There is no doubt that technology has had a significant impact on the way we identify and recruit candidates in this age of social networking and blogging, but have we gone too far?

I recently had the opportunity to speak at a recruiting conference whose major theme focused on technology and its application in the recruiting lifecycle. As I stood in the back of the room waiting for the speaker in front of me to finish her presentation, I was shocked at what she had to say. She stated that “there is no reason to actually talk to a candidate today.” She continued by saying that “email and text messages should be the only means we use to contact and recruit candidates today because that is the medium they use.”

As this well-known speaker’s comments began to sink in, I realized the cause of many of the problems we face today — it’s people like this speaker who teach us to rely almost exclusively on technology! I may not be a doctor, but the last time I checked, every candidate is a living, breathing, human being with the innate craving to have a relationship with other living, breathing, humans.

Within the recruitment profession today, technology has moved from a tool to identify candidates and create efficiencies to a mechanism that replaces real relationships. If we all rely on the same technologies to identify, engage, and recruit candidates, what will be the differentiator from company to company? Are candidates to be treated as a commodity?

Have we forgotten that recruiting is sales? That sales is what builds real relationships? That technology should enable us to be more efficient but cannot engage a candidate in the way a recruiter can? Obviously these are all rhetorical questions aimed at pointing out how our near-reliance on technology is only exacerbating the problems we face today.

As I surveyed the room after I heard these ridiculous statements, I realized the impact this speaker had on the audience of seemingly young, inexperienced recruiters who were attempting to learn at least one nugget of information they could apply when returning to their respective companies.

It is direction like this, from supposed leading authorities in the field, that are causing recruiters to lose touch with candidates and treat them like a number instead of a person.

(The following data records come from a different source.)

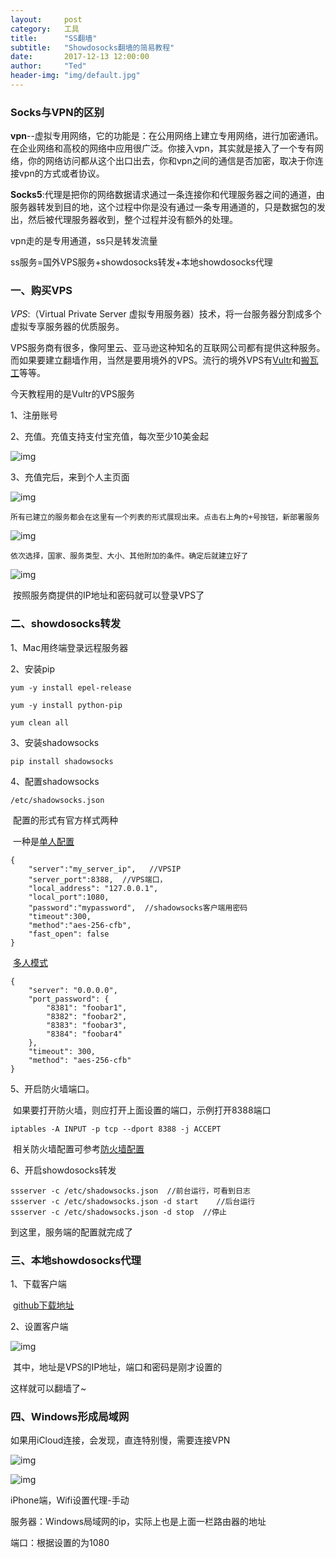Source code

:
 ```yaml
---
layout:     post
category:   工具
title:      "SS翻墙"
subtitle:   "Showdosocks翻墙的简易教程"
date:       2017-12-13 12:00:00
author:     "Ted"
header-img: "img/default.jpg"
---
```


### Socks与VPN的区别

**vpn**--虚拟专用网络，它的功能是：在公用网络上建立专用网络，进行加密通讯。在企业网络和高校的网络中应用很广泛。你接入vpn，其实就是接入了一个专有网络，你的网络访问都从这个出口出去，你和vpn之间的通信是否加密，取决于你连接vpn的方式或者协议。

**Socks5**:代理是把你的网络数据请求通过一条连接你和代理服务器之间的通道，由服务器转发到目的地，这个过程中你是没有通过一条专用通道的，只是数据包的发出，然后被代理服务器收到，整个过程并没有额外的处理。

vpn走的是专用通道，ss只是转发流量

ss服务=国外VPS服务+showdosocks转发+本地showdosocks代理

### 一、购买VPS

*VPS*:（Virtual Private Server 虚拟专用服务器）技术，将一台服务器分割成多个虚拟专享服务器的优质服务。

VPS服务商有很多，像阿里云、亚马逊这种知名的互联网公司都有提供这种服务。而如果要建立翻墙作用，当然是要用境外的VPS。流行的境外VPS有[Vultr](https://www.vultr.com/)和[搬瓦工](https://www.bwh1.net/)等等。

今天教程用的是Vultr的VPS服务

1、注册账号

2、充值。充值支持支付宝充值，每次至少10美金起

![img](/img/Simple_2/07.png)

3、充值完后，来到个人主页面

![img](/img/Simple_2/08.png)

 	所有已建立的服务都会在这里有一个列表的形式展现出来。点击右上角的+号按钮，新部署服务

![img](/img/Simple_2/09.png)

  	依次选择，国家、服务类型、大小、其他附加的条件。确定后就建立好了

![img](/img/Simple_2/10.png)

​	按照服务商提供的IP地址和密码就可以登录VPS了

### 二、showdosocks转发

1、Mac用终端登录远程服务器

2、安装pip

```
yum -y install epel-release
```

```
yum -y install python-pip
```

```
yum clean all
```

3、安装shadowsocks

```
pip install shadowsocks
```

4、配置shadowsocks

```
/etc/shadowsocks.json
```

​	配置的形式有官方样式两种

​	一种是[单人配置](https://github.com/shadowsocks/shadowsocks/wiki/Configuration-via-Config-File)

```
{
    "server":"my_server_ip",   //VPSIP
    "server_port":8388,  //VPS端口，
    "local_address": "127.0.0.1",
    "local_port":1080,
    "password":"mypassword",  //shadowsocks客户端用密码
    "timeout":300,
    "method":"aes-256-cfb",
    "fast_open": false
}
```

​	[多人模式](https://github.com/shadowsocks/shadowsocks/wiki/Configure-Multiple-Users)

```
{
    "server": "0.0.0.0",
    "port_password": {
        "8381": "foobar1",
        "8382": "foobar2",
        "8383": "foobar3",
        "8384": "foobar4"
    },
    "timeout": 300,
    "method": "aes-256-cfb"
}
```

5、开启防火墙端口。

​     如果要打开防火墙，则应打开上面设置的端口，示例打开8388端口

```
iptables -A INPUT -p tcp --dport 8388 -j ACCEPT 
```

​	相关防火墙配置可参考[防火墙配置](http://blog.csdn.net/u011846257/article/details/54707864)

6、开启showdosocks转发

```
ssserver -c /etc/shadowsocks.json  //前台运行，可看到日志
ssserver -c /etc/shadowsocks.json -d start    //后台运行
ssserver -c /etc/shadowsocks.json -d stop  //停止
```

到这里，服务端的配置就完成了

### 三、本地showdosocks代理

1、下载客户端

​	[github下载地址](https://github.com/shadowsocks?utf8=%E2%9C%93&q=&type=&language=)

2、设置客户端

![img](/img/Simple_2/11.png)

​      其中，地址是VPS的IP地址，端口和密码是刚才设置的

这样就可以翻墙了~

### 四、Windows形成局域网

如果用iCloud连接，会发现，直连特别慢，需要连接VPN

![img](/img/Simple_8/58.png)

![img](/img/Simple_8/59.png)



iPhone端，Wifi设置代理-手动

服务器：Windows局域网的ip，实际上也是上面一栏路由器的地址

端口：根据设置的为1080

Let’s break down the obvious: Most exempt-level candidates, whether active or passive, have many choices today of where to work. When an active candidate submits a resume to your organization, you can assume they have applied to your top competitors competing for the same talent. Likewise, passive candidates know that they are in demand and can choose who to speak with.

This reliance on technology has created a ‘post and pray’ and ‘email and wait’ mentality for most recruiters. Sending broadcast emails, blogging, and social networking sites are the same tools your competitors are using to engage the same exact candidates that you want. Although these are fantastic tools to identify potential candidates, engaging them is the challenge. It is difficult to establish a relationship of substance when you have never spoken to the candidate or all of your follow up is done through non-personal means.

If recruiting is sales — and it is — what do we know about the sales process? Every Sales 101 class teaches us that there are five main steps in the sales process:

  1. Develop a relationship
  2. Identify the need
  3. Overcome objections
  4. Fill the need
  5. Advance the sale

Identifying the true need of a candidate is done by asking emotional, open-ended questions, overcoming objections, and then tailoring the opportunity to the individual’s stated need. Posting a job description, emailing the same description to your social network, or blogging about your great opportunity skips the key steps in the sales process — identifying the need of the buyer (in this case your candidate).

We are also taught that consumers of any product or service are initially attracted emotionally, and later justify their purchase rationally. Candidates are no different; if we engage them emotionally, we have a greater chance of having them buy into the position we are selling. There is no substitute for a trained recruiter developing a personal relationship with a candidate to identify their emotional wants and needs in order to present what the candidate wants, not what the recruiter has to sell. This is a common mistake made by recruiters today, resulting in a lack of qualified candidates that they can generate for their companies.

Understand how technology can benefit your recruiting process and hold your recruiters accountable for establishing meaningful relationships just like we expect our salespeople to do. Technology is by the far the most effective way to source potential candidates. The real challenge is what to do with them once you find them. With all of the options passive and active candidates have today, it is even more important to engage them in a manner that builds a stronger bond with them than your competition.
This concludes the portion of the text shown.